It was hardly twelve hours after the shooting at the Emanuel African Methodist Episcopal Church occurred when I jumped online after having my first cup of coffee on Thursday morning. I saw the posted articles and statuses of folks on my news feed concerning the shooting and had a rather guilty thought.
See, the last thing I do most every night before I go to sleep is I tap on the email icon on my phone and have a final glance at any emails that have been sent my way. Usually, they end up being something that I do not read and I delete them, which is exactly what I did that night.
However, I recalled that one of the emails was a breaking news update from the New York Times and that the little preview stated that there was a shooting in Charleston, South Carolina.
I am going to share something with you that I think is strikingly grim and also not altogether uncommon…
My first thought was “oh great, another shooting…” Then I hoped that those I know living in the area were okay. Then I picked up the book I am currently reading, read some, and went to sleep. Then the morning comes…
Within seconds of checking my news feed, I was updated on the carnage that took place in that church in Charleston. A man (and I use the term loosely) gunned down a group of people gathered in worship and fled. The suspected shooter was later identified and found to be white, and the victims were identified and found to be black.
Within hours, really probably minutes, after the shooting, people began arguing with one another over various aspects of the incident they identified as most important such as the following:
The shooter was motivated by racial hate.
The shooter was motivated by hate of Christians and the Christian faith.
The shooter is crazy or mentally ill.
Hyperbolic rhetoric ensued on all sides.
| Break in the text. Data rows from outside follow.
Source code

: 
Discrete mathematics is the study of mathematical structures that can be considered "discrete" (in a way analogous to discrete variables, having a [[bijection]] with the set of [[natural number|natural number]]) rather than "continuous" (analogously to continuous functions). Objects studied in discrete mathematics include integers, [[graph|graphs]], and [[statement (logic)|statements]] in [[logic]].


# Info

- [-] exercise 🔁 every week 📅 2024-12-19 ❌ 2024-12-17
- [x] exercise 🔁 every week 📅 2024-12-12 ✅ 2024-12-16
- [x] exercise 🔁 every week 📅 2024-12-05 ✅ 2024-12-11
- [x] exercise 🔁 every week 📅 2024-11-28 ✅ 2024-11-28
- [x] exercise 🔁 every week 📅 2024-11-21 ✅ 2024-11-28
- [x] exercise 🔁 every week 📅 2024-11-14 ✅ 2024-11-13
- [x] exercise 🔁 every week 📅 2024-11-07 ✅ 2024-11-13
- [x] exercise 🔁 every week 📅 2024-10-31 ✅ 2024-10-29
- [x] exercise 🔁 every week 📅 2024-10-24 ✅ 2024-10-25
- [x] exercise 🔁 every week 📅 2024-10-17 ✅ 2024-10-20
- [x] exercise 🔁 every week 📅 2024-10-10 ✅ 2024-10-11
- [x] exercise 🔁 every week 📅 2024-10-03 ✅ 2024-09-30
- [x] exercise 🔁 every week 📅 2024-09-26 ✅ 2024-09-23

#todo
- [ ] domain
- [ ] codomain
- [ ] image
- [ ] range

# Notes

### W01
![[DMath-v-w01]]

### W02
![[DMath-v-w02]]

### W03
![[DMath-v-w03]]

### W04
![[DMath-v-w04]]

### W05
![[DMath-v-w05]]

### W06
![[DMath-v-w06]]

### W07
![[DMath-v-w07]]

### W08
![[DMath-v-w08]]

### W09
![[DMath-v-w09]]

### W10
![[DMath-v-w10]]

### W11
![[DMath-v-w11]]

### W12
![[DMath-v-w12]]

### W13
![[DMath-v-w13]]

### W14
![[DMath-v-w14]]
Exclamation points and capital letters sprouted all around, and people went about doing what they do best; they set up camp by drawing all of those with concurrent frames of mind to their side and made themselves distinct from the opposing side.
I don’t really want to get into the arguments of any side at this point other than to share my two cents put forth in the great social network debate:
There is one thing, and one thing alone, in my humble opinion, that we can glean from the news reports on this kid, Dylann Roof. He’s not crazy. He knows right from wrong. He ran in the hopes of not getting caught. His mental state should not be the focus of the discussion, but rather his motivations.
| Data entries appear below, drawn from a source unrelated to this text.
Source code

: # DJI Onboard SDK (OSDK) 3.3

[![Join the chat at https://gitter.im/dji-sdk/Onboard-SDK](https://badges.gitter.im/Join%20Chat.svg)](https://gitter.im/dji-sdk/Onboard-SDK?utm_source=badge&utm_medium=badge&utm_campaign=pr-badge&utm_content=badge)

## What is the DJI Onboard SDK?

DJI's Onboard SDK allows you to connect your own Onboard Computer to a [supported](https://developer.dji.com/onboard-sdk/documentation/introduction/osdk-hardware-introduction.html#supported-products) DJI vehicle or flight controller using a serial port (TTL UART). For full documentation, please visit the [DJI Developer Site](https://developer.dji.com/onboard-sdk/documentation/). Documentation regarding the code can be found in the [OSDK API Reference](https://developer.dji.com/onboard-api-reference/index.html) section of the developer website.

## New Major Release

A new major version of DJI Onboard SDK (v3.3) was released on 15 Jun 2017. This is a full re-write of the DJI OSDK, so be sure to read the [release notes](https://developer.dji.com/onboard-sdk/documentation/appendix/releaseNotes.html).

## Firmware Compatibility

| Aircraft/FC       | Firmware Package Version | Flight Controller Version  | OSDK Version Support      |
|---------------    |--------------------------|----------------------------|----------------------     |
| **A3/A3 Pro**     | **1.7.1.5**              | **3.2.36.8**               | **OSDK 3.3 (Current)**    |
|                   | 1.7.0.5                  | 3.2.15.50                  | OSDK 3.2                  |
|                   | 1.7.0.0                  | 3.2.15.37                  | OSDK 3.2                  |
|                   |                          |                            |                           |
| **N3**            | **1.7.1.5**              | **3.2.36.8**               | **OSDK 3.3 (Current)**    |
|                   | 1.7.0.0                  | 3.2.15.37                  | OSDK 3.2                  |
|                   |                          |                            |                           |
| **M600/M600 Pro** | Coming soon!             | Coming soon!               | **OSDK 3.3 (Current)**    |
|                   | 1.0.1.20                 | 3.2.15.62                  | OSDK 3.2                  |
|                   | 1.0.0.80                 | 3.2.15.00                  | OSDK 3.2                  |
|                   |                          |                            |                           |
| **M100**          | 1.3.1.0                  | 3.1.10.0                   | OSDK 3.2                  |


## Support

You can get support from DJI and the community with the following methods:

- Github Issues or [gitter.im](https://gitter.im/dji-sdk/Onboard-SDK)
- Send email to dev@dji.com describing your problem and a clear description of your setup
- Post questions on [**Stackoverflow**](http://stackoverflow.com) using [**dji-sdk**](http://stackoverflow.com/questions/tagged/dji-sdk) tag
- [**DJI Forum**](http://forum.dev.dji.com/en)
That was yesterday morning, and as far as I know, the shooter has not come forward and made public his motivations since he was apprehended.
What I want to focus on is my first thought upon learning that there was a shooting in Charleston…
“Oh great, another shooting…”
That was my first thought. THAT was my FIRST thought, followed by the side thought of hoping that those I know living there were okay and unharmed, followed by rolling over and going to sleep.
As I have gotten older and a little more mature (I stress “a little”), I have come more and more to abhor violence. I guess you could say that I am a pacifist, though I am not sure I would label myself as such. Yet even with my abhorrence of violent acts, I was able to rest comfortably and peacefully knowing that there was a shooting in another part of the world.
Why is that?
I am not a psychopath or sociopath. I feel empathy and sympathy. I even work to feel those “pathies” toward others with whom I do not readily identify or associate or know. Regardless of that work, I still find that apathy somehow finds a way into my heart and way of thinking.
One answer to the above question is that violence in some form or another is occurring anywhere at any time or at all times. If I allowed all of these acts of violence to keep me up at night I would never know sleep, or if I allowed these acts to constantly lay on my heart, I would never know peace. So in order to sleep or to find peace, I put those acts out of my mind.
I’d like to think that that is the answer I am looking for, but I cannot help but consider that there is another answer that is more appropriate, like this one:
Violence is occurring all the time in various places. It is part of the human experience, always has been, always will be, so why lose sleep over it?
That is probably a more apt response concerning my state of mind two nights ago, and I am pretty ashamed of it.
Even with the personal shame I feel, that is an all to common response, and it is accepted in society today. Think about it. An individual, such as myself, can willingly choose to feel apathy toward violence or an individual violent act and it is seen as acceptable and justified by another person or a group of people, and I am ashamed of that, too.